Engineering Notes

AWS Infrastructure & Cost Intelligence Copilot

A design review of the architecture decisions behind a natural-language interface over live AWS findings — built so every answer is grounded in retrieved evidence, never in the model's own assumptions about an account it has never seen.

~13 min read Architecture & design decisions
← Back to Project Live Demo GitHub

The answer usually exists, just not in one place

A platform or security team operating real AWS infrastructure almost never lacks data. IAM has a credential report. GuardDuty has findings. Cost Explorer has daily spend by service. CloudTrail has every API call. The operational pain isn't missing visibility — it's that the answer to a specific question ("why did our bill spike Tuesday?", "which admin accounts haven't logged in this quarter?") requires manually cross-referencing three or four different consoles, each with its own query language and its own mental model.
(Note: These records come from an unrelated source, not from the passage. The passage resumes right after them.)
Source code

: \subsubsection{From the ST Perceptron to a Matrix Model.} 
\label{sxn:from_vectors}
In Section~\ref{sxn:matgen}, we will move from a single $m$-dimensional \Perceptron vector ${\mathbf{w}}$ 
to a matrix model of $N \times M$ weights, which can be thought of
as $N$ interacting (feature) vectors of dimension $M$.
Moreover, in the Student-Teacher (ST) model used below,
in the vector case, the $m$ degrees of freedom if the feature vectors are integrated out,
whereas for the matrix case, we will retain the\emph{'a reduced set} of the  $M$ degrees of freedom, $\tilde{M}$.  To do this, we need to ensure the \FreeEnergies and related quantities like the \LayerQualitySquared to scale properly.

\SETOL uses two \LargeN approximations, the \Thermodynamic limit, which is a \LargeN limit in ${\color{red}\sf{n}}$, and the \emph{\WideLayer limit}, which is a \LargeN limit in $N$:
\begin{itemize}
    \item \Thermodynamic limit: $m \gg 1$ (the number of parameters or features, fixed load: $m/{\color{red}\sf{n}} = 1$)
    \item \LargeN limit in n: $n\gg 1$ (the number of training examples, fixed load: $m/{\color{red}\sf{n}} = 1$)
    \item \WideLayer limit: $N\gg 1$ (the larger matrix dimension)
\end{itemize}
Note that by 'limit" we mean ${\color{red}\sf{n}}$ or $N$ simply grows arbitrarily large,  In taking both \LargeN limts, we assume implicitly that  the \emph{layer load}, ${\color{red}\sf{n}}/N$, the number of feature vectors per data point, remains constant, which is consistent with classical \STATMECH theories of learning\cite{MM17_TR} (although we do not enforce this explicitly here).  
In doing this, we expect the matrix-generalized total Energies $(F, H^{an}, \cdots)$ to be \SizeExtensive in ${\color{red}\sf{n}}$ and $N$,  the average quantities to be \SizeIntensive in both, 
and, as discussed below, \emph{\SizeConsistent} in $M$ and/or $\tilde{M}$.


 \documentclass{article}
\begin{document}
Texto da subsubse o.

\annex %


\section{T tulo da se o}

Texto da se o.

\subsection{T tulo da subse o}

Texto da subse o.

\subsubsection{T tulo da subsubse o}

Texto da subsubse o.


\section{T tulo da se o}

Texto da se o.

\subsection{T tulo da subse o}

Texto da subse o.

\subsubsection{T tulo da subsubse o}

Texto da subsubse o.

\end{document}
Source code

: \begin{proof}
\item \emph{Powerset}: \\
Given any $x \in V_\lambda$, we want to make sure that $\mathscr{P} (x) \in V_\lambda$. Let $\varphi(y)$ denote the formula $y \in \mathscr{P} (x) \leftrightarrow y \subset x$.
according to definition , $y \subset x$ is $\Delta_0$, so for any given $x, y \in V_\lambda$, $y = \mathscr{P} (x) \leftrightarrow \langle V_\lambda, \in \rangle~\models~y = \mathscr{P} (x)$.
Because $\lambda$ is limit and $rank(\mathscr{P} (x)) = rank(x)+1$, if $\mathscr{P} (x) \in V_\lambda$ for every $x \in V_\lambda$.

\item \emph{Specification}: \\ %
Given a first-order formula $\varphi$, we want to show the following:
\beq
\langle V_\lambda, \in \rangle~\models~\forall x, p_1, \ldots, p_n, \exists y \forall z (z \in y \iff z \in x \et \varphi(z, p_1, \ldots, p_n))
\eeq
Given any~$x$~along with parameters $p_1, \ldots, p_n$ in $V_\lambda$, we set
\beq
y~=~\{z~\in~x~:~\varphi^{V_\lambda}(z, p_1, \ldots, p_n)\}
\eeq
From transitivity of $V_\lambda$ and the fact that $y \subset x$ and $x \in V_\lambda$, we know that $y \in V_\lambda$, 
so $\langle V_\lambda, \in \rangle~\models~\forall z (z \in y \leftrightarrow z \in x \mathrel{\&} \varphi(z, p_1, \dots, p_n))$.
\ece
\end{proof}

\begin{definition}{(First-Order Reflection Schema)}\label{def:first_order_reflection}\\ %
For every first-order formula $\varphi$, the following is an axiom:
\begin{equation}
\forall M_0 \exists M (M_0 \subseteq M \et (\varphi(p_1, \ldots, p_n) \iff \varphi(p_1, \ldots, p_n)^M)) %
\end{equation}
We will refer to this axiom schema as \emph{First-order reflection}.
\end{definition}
This is why the same question keeps becoming a support ticket or a Slack thread instead of something a team member can answer themselves in thirty seconds. Organisations experience this because each AWS service was designed to answer questions about itself, not questions that span services — and building a custom dashboard that joins IAM, cost, and threat data is a real engineering project most platform teams never get time to prioritise, even though the underlying data was always there.

Who this is built for

The intended customer is a platform engineering or cloud operations team — typically three to fifteen engineers — responsible for a non-trivial AWS footprint that has grown faster than the team's tooling has matured. The scale that makes this problem real is somewhere between "a few dozen and a few hundred" AWS resources across IAM, S3, EC2, and related services; small enough that a dedicated security operations tool feels like overkill, large enough that manual console-checking has stopped scaling.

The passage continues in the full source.